When I saw the recent New York Times article “A Debt Collector’s Day,” I was obviously intrigued to read it. Having worked nearly 4,000 days as a debt collector, I was looking forward to reading an article that actually depicted what we do for a living so readers would get a glimpse at what a debt collector really does. I read the article and a sampling of the author’s upcoming book on debt collectors, and it surely makes for an interesting story.

While the narrative is engaging, it represents only a small sampling of the debt collection industry from many years ago. While many would like to believe debt collectors are criminals, thugs and drug addicts, the majority of the 369,000 employees of the debt collection industry are in fact our neighbors and friends, grandparents and single parents, youth sports coaches and PTO volunteers. So upon finishing the article the question remained unanswered: What is a debt collector’s day like? I thought I’d try to shed a little more light on that.

A debt collector’s day starts off just like an average working American’s day: with a hot cup of coffee and maybe a little extra sugar. In most collection agencies, debt collectors kick off each day gathering with their managers for a quick meeting to generally update collectors on the current happenings, communicate the strategies and goals for the day, and end with a positive or motivational message to get the day off to a good start. Once the collectors get to their workstations they will log into their collection system and get to work. They’ll go over their individual work strategy for the current day, which includes reviewing consumer accounts they need to follow up on from previous conversations and identifying accounts to focus on for the rest of the day.

Planning the Day

A debt collector’s day is ultimately dictated by the strategy that is put in place by management. Debt collectors spend their day making outbound telephone calls, taking inbound telephone calls, and searching for updated information on consumers (which is known as “skip tracing”). Skip tracing is used to locate phone numbers and addresses for consumers when accounts are received without any good contact information. Debt collectors generally have access to several different resources that contain updated contact information on consumers normally compiled by credit reporting agencies and directory assistance databases. They will then use basic demographic information on the consumer from the account they are working to find updated contact information in order to reach the consumer and resolve the debt.

When making telephone calls, debt collectors have the odds stacked against them. Yet they find ways to continually help consumers resolve delinquent accounts. Most calls debt collectors make are to consumers who are not expecting their call. Once a consumer realizes a debt collector is on the other end of the line, that’s the last person the consumer wants to talk to. But by utilizing their extensive training and learned techniques, collectors work with the consumer to resolve their account.

Based on my experience, on average debt collectors are able to work out repayment of a debt with one out of every four consumers they speak with. For those productive collection calls there are always two factors in resolving the debt: the consumer’s willingness and ability to pay. Once the debt collector makes contact with a consumer it is important the consumer’s willingness to pay the debt is first established. Once that happens, the debt collector then works with the consumer to determine the consumer’s ability to pay through the different repayment options offered.

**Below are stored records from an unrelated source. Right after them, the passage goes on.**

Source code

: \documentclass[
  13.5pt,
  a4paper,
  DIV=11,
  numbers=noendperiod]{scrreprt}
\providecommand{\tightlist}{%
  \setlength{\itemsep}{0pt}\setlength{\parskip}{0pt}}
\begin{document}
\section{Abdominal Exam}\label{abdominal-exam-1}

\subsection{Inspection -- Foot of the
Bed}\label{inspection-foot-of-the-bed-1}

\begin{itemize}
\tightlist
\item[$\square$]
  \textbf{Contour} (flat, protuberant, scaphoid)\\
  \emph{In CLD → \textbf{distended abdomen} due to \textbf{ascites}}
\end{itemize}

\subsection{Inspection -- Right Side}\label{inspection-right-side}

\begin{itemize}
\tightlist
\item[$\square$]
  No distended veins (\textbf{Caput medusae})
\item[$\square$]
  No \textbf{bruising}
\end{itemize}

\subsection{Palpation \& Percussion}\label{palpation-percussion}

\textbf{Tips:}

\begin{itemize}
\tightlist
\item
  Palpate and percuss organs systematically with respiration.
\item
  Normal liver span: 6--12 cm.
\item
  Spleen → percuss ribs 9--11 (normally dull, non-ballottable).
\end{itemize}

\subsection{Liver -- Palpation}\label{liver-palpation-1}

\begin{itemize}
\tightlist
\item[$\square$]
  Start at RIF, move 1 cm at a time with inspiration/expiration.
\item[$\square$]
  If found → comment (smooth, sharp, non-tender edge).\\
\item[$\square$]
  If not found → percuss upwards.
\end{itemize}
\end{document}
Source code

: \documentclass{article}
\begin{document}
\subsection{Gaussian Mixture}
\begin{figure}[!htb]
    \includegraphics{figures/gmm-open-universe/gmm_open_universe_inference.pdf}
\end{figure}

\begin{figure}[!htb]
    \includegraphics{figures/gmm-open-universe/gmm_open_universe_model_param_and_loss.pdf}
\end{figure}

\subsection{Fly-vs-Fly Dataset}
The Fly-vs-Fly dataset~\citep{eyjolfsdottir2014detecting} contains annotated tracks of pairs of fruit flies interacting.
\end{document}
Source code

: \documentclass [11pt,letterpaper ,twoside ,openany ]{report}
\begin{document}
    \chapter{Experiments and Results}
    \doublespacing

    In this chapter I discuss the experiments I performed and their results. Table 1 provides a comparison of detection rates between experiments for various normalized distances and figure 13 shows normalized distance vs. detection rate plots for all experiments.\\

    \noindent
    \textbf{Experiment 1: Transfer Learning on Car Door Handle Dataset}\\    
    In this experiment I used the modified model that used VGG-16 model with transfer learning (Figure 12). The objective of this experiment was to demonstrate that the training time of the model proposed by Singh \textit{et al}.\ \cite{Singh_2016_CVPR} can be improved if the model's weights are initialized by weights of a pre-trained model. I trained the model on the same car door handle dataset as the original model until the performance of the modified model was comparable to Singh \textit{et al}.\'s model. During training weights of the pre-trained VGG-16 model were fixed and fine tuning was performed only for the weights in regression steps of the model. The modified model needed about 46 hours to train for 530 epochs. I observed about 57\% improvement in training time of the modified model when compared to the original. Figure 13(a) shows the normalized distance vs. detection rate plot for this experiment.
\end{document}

A debt collector’s composure is tried at least a couple times a day when dealing with an upset consumer. While most of the stories regarding harassing debt collection behavior are limited to debt collectors, it is not uncommon during the course of a normal day for debt collectors to be yelled at, cursed at and threatened by consumers through no fault of their own. However, debt collectors understand the frustration consumers face and know it is not directed at them personally, but at the situation.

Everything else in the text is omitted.